A proposed wind farm near Heppner could generate up to 500 megawatts of electricity, if the project’s Chicago-based developer can identify regional utilities interested in buying the power.
Invenergy LLC plans to build as many as 280 wind turbines on approximately 40,000 acres of private land about seven miles east of Heppner, based on demand. The company filed a notice of intent in 2012 with the Oregon Energy Facility Siting Council, and was expected to apply for a site certificate by March 2013.
But so far, Invenergy has been unable to reach a power purchase agreement with utilities based on current market conditions – including a recent emphasis from California lawmakers favoring in-state renewable resources.
The siting council met Friday, Jan. 24 in The Dalles and unanimously granted Invenergy a one-year extension to apply for its site certificate, now due April 27, 2015. The state Department of Energy will then issue a draft proposed project order, followed by public hearing with stakeholders.
“If everything goes well, this will come down the pike within the next year,” said Cliff Voliva, DOE spokesman. “(The developer) just felt they need a little more time to turn the corner on this.”
Meanwhile, Invenergy remains confident about its prospects. The Heppner Wind Energy Facility would create more than 200 jobs during construction and 20-25 fulltime positions when finished, according to a company statement.
Turbines are estimated to range in height from 262 to 328 feet. In addition, the facility would connect onto the grid through a 230-kilovolt transmission line running 39-46 miles into Umatilla County to a proposed Bonneville Power Administration substation near Stanfield that is currently under study.

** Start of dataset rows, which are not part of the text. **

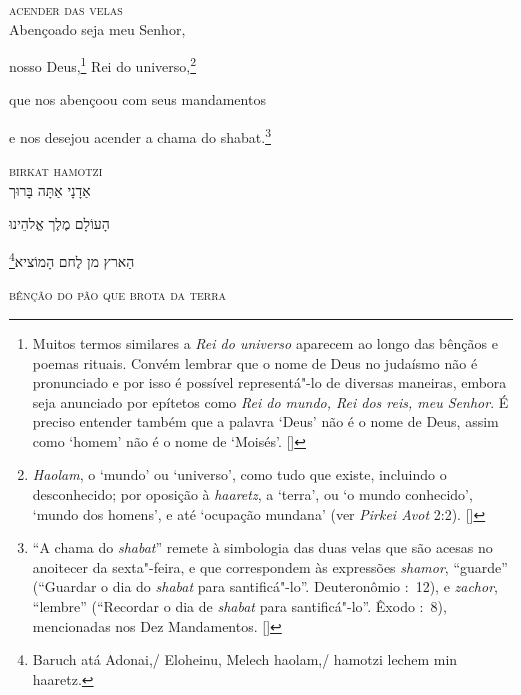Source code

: \textsc{acender das velas}\\[15pt]

Abençoado seja meu Senhor,

nosso Deus,\footnote{
		Muitos termos similares a \textit{Rei do universo} aparecem
		ao longo das bênçãos e poemas rituais. Convém lembrar que o nome de Deus
		no judaísmo não é pronunciado e por isso é possível
		representá"-lo de diversas maneiras, embora seja anunciado por
		epítetos como \textit{Rei do mundo, Rei dos reis, meu Senhor}.
		É preciso entender também que a palavra `Deus' não é o nome de
		Deus, assim como `homem' não é o nome de `Moisés'. []} 
Rei do universo,\footnote{\textit{Haolam}, o `mundo' ou `universo', como tudo
		que existe, incluindo o desconhecido; por oposição à \textit{haaretz},
		a `terra', ou `o mundo conhecido', `mundo dos homens', e até `ocupação
		mundana' (ver \textit{Pirkei Avot} 2:2). []}

que nos abençoou com seus mandamentos

e nos desejou acender a chama do shabat.\footnote{``A chama do \textit{shabat}'' remete à simbologia das duas velas
	que são acesas no anoitecer da sexta"-feira, e que correspondem às
	expressões \emph{shamor}, ``guarde'' (``Guardar o dia do
	\emph{shabat} para santificá"-lo''. Deuteronômio :~12),
	e \emph{zachor}, ``lembre''
	(``Recordar o dia de \emph{shabat} para santificá"-lo''. Êxodo
	:~8), mencionadas nos Dez Mandamentos. []}

\movetoevenpage
\raggedleft


\vspace*{1cm}

\textsc{birkat hamotzi}\\[15pt]

אַדָנָי אַתָּה בָּרוּך

הָעוֹלָם מֶלֶך אֱלהֵינוּ 

\footnote{Baruch atá Adonai,/ Eloheinu, Melech haolam,/ hamotzi lechem min haaretz.}הַארץ מן לֶחם הָמוֹציא

\movetooddpage
\raggedright

\vspace*{1cm}

\textsc{bênção do pão que brota da terra}\\[15pt]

The Heppner Wind project is expected to generate several million dollars annually for local economies. Property owners can earn $5,000-$8,000 per year per turbine in lease payments, according to the National Wind Watch coalition, though the towers can impact farming operations.
Invenergy must address further environmental and community impacts for review as part of the application process. Concerns over wind development range from land and water use to effects on wildlife habitat.

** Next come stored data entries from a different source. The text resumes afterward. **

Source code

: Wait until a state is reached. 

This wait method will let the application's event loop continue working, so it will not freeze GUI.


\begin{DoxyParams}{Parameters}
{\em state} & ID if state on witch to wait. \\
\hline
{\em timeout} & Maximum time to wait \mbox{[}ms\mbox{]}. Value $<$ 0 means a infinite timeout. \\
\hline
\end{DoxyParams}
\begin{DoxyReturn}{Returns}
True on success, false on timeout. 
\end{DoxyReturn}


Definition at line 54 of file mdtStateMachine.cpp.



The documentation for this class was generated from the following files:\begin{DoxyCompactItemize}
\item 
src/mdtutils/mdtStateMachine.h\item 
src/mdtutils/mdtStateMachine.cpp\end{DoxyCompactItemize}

Spokeswoman Alissa Krinsky did not discuss how the expired federal wind production tax credit might impact development. The credit pays 2.3 cents per kilowatt-hour of electricity produced by wind, though eligible projects had to be under construction or invested 5 percent of its cost before the credit expired Dec. 31.

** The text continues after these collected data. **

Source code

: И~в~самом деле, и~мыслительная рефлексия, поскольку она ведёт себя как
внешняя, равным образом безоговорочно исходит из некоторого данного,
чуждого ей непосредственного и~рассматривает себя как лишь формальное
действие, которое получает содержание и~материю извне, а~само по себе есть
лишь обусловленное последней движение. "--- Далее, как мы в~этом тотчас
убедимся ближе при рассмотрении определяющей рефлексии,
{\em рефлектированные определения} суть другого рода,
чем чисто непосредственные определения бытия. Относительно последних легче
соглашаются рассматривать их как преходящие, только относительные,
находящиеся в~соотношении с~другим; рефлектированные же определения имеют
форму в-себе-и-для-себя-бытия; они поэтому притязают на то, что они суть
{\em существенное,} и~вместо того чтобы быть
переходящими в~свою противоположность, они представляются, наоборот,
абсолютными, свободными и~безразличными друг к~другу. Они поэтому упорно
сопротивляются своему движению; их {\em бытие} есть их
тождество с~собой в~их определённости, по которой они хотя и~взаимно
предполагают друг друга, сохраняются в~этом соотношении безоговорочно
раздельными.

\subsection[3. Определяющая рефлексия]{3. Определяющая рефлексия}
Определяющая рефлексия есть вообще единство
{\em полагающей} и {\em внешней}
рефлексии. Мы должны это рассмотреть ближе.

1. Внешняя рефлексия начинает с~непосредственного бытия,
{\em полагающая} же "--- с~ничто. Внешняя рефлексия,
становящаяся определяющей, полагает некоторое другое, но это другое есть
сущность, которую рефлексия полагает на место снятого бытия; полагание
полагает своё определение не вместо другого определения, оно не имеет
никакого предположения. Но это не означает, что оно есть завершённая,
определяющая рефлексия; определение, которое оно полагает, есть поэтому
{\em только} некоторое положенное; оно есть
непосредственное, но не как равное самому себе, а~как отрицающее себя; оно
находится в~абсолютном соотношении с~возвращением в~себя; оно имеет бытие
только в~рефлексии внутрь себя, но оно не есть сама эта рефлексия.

Varner Seaman, policy director for Renewable Northwest Project in Portland, said they are optimistic Congress will eventually reauthorize the credit, which has historically garnered bipartisan support.
More pertinent is California’s shift in focus to in-state renewable resources, Seaman said. A law passed there in 2011 raised the state’s renewable portfolio standard to 33 percent by 2020, but included restrictions to keep more projects – along with their jobs and economic growth – closer to home.
The Northwest exports roughly 40-50 percent of its wind energy, Seaman said. That market has shrunk with fewer opportunities in California.
“We have seen some project proposals go away, and some developers who have dropped their permit applications,” Seaman said. “But there are still many of our members who have interest in the project pipeline in the Pacific Northwest, and believe the market will recover.”
An availability of existing transmission and support from local governments have continued to help wind developers in Oregon, Seaman said.
“The potential for renewables has been great, and it remains a bright spot,” he said.
A database provided by Renewable Northwest Project shows the Heppner Wind Energy Facility as one of nine projects currently in permitting across the state. Invenergy has already developed the 72-megawatt Willow Creek facility, operating in Gilliam and Morrow counties.